**Exercise requirements:** Copy out each line of the data holding "vercel".

**Material provided:**
= Beginning of Section =

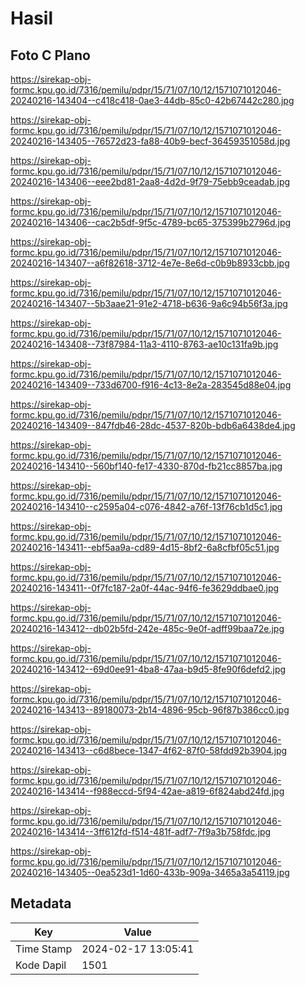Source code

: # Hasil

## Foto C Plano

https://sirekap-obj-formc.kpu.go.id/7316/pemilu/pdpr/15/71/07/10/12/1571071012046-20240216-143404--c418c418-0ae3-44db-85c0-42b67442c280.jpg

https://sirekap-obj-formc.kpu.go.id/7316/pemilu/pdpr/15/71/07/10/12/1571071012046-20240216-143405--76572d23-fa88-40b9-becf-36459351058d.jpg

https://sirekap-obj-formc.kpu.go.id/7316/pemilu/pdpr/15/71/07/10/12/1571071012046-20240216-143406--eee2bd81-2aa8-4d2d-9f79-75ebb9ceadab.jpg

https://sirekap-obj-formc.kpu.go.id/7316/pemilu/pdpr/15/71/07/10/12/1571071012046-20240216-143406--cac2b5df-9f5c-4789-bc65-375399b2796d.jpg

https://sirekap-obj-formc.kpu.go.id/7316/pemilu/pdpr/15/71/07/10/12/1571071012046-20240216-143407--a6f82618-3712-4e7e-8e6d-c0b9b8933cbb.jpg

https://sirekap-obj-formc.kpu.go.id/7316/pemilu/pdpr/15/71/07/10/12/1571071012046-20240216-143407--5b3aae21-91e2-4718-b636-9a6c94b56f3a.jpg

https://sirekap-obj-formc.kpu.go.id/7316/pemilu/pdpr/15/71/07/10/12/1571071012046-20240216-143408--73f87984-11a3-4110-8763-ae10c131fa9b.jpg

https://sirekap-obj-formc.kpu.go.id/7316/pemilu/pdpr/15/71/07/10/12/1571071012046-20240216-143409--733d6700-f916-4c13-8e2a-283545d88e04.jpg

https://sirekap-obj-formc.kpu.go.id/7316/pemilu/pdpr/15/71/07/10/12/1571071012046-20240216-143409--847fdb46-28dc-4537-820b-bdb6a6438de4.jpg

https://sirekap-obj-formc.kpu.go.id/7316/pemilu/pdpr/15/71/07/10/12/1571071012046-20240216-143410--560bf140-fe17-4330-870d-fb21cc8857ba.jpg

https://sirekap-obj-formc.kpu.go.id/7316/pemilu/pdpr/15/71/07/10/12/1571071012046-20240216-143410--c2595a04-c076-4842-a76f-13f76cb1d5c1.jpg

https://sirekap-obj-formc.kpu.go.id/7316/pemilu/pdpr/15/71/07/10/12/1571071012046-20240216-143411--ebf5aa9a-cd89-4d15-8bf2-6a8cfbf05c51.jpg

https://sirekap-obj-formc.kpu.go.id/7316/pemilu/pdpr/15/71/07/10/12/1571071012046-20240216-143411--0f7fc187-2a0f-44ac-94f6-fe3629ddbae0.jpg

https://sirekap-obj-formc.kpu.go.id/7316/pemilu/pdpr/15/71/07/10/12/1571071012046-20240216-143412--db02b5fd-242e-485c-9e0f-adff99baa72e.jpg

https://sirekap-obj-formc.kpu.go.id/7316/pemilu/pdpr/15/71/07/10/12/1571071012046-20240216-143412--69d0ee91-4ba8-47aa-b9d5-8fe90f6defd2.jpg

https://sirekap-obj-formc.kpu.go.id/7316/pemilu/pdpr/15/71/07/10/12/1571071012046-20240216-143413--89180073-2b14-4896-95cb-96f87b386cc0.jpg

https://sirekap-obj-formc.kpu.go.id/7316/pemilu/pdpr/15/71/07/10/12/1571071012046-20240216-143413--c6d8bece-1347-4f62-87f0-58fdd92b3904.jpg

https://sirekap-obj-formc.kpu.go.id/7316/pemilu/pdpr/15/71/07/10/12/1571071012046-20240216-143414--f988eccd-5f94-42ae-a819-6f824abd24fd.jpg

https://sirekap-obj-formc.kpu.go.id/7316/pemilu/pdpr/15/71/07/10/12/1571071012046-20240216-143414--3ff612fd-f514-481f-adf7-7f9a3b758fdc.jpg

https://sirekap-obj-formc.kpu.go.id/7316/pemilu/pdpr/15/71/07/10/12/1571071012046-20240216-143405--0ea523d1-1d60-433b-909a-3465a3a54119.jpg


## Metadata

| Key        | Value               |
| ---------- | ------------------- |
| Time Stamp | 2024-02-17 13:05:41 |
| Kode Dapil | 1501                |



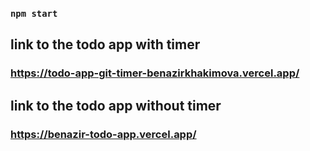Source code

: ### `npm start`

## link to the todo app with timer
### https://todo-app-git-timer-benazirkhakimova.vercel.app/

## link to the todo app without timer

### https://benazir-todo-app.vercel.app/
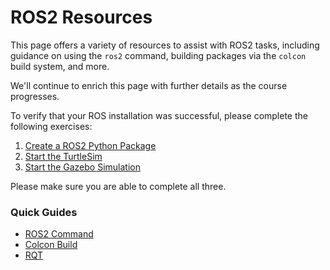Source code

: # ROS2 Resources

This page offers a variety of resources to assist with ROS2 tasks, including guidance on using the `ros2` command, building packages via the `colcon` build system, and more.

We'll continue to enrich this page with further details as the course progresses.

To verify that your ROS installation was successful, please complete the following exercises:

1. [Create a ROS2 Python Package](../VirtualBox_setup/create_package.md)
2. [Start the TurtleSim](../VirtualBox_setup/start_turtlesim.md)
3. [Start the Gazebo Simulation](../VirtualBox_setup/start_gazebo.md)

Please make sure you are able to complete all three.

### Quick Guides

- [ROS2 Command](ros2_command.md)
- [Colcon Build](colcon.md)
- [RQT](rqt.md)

= End of Section =

**Reply to the exercise:**
### https://todo-app-git-timer-benazirkhakimova.vercel.app/
### https://benazir-todo-app.vercel.app/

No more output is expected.